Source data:

========================================

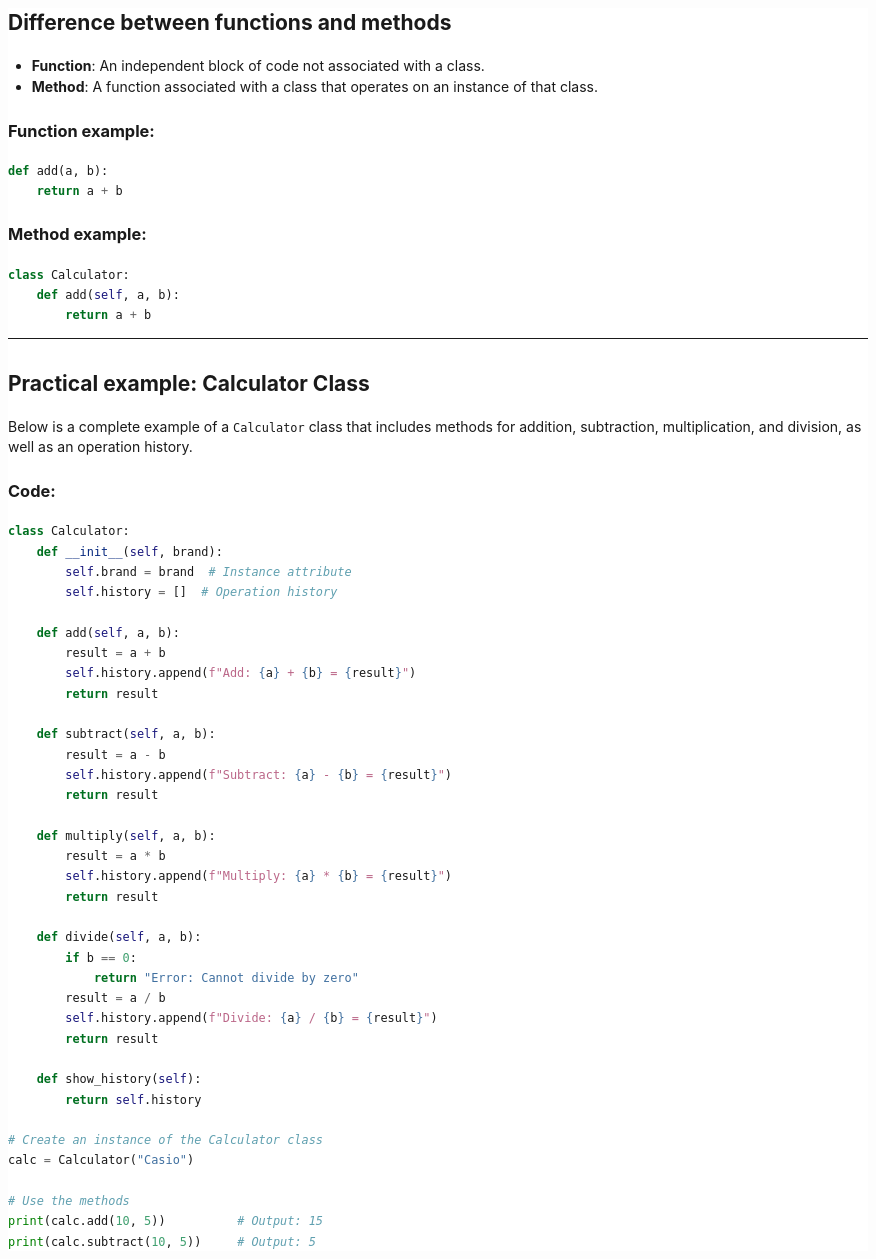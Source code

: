 ## Difference between functions and methods

- **Function**: An independent block of code not associated with a class.
- **Method**: A function associated with a class that operates on an instance of that class.

### Function example:
```python
def add(a, b):
    return a + b
```

### Method example:
```python
class Calculator:
    def add(self, a, b):
        return a + b
```

---

## Practical example: Calculator Class

Below is a complete example of a `Calculator` class that includes methods for addition, subtraction, multiplication, and division, as well as an operation history.

### Code:
```python
class Calculator:
    def __init__(self, brand):
        self.brand = brand  # Instance attribute
        self.history = []  # Operation history

    def add(self, a, b):
        result = a + b
        self.history.append(f"Add: {a} + {b} = {result}")
        return result

    def subtract(self, a, b):
        result = a - b
        self.history.append(f"Subtract: {a} - {b} = {result}")
        return result

    def multiply(self, a, b):
        result = a * b
        self.history.append(f"Multiply: {a} * {b} = {result}")
        return result

    def divide(self, a, b):
        if b == 0:
            return "Error: Cannot divide by zero"
        result = a / b
        self.history.append(f"Divide: {a} / {b} = {result}")
        return result

    def show_history(self):
        return self.history

# Create an instance of the Calculator class
calc = Calculator("Casio")

# Use the methods
print(calc.add(10, 5))          # Output: 15
print(calc.subtract(10, 5))     # Output: 5
```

========================================

* **Exercise details**: Where a line of the data holds the word "associated", copy that line.

* **Solution**:
- **Function**: An independent block of code not associated with a class.
- **Method**: A function associated with a class that operates on an instance of that class.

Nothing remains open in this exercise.